The students individually program an assignment and then review each other's solution.
| Parameters: | |
|---|---|
| Duration: | 10–50 minutes |
| Participants: | 4–20 students |
| Instructors: | 1 teacher |
| Class: | PCs |
| Resources: | programming assignments |
| Prerequisites: | being able to code the solution |
- Read and evaluate code of other students.
- Understand the importance of writing readable code.
- Learn approaches and mistakes of other students.
- Prepare a programming assignment that different students will program differently (multiple approaches for functional decomposition, choice of the data structure, etc.). Example assignments include:
- Implement the Caesar cipher.
- Implement the evaluation of postfix notation.
- Implement drawing a pyramid with Turtle graphics.
- Explain the best practices for writing readable code. This includes style and specifics of the given programming language, such as PEP8 for Python or Google Style Guide for Java. It also includes general principles of programming, such as these.
- Let students program the assignment.
- When two students finish, they sit together to read and understand each other's code. Then, they compare and discuss which code is 'better' and why (better naming of the variables, better input sanitization, lower complexity, better readability, ...).

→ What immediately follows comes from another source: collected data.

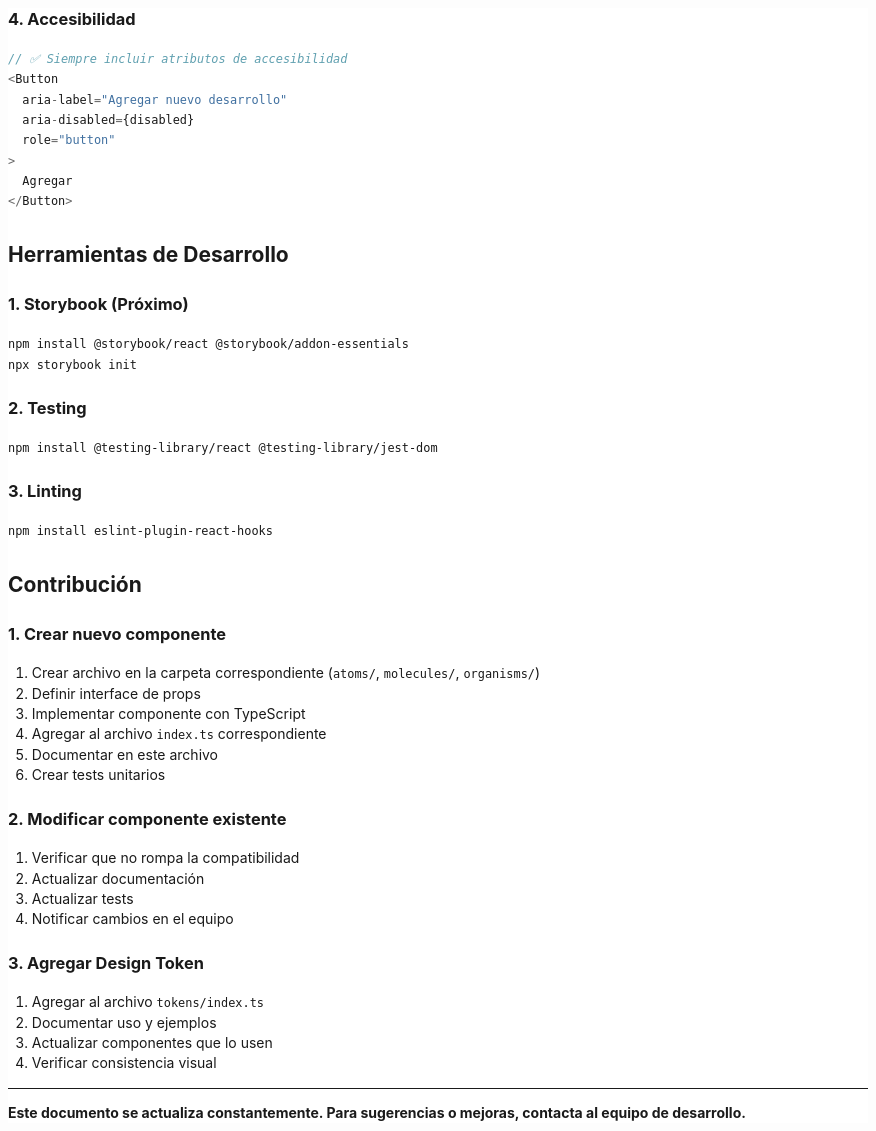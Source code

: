 ### 4. **Accesibilidad**
```typescript
// ✅ Siempre incluir atributos de accesibilidad
<Button
  aria-label="Agregar nuevo desarrollo"
  aria-disabled={disabled}
  role="button"
>
  Agregar
</Button>
```

## Herramientas de Desarrollo

### 1. **Storybook** (Próximo)
```bash
npm install @storybook/react @storybook/addon-essentials
npx storybook init
```

### 2. **Testing**
```bash
npm install @testing-library/react @testing-library/jest-dom
```

### 3. **Linting**
```bash
npm install eslint-plugin-react-hooks
```

## Contribución

### 1. **Crear nuevo componente**
1. Crear archivo en la carpeta correspondiente (`atoms/`, `molecules/`, `organisms/`)
2. Definir interface de props
3. Implementar componente con TypeScript
4. Agregar al archivo `index.ts` correspondiente
5. Documentar en este archivo
6. Crear tests unitarios

### 2. **Modificar componente existente**
1. Verificar que no rompa la compatibilidad
2. Actualizar documentación
3. Actualizar tests
4. Notificar cambios en el equipo

### 3. **Agregar Design Token**
1. Agregar al archivo `tokens/index.ts`
2. Documentar uso y ejemplos
3. Actualizar componentes que lo usen
4. Verificar consistencia visual

---

**Este documento se actualiza constantemente. Para sugerencias o mejoras, contacta al equipo de desarrollo.**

- After the discussion, the two students merge their codes to create one 'best' solution. Merge two pairs and repeat the previous step.
- [Optional] Repeat the previous step to merge two groups of four.
- The groups present their single solution and comment on why it is the best. They can also present their mistakes and how to avoid them for the future.
- It is better to introduce this activity when students are more familiar with the programming language.
- Make pairs in a way that weaker students are with those more able, who will explain their mistakes.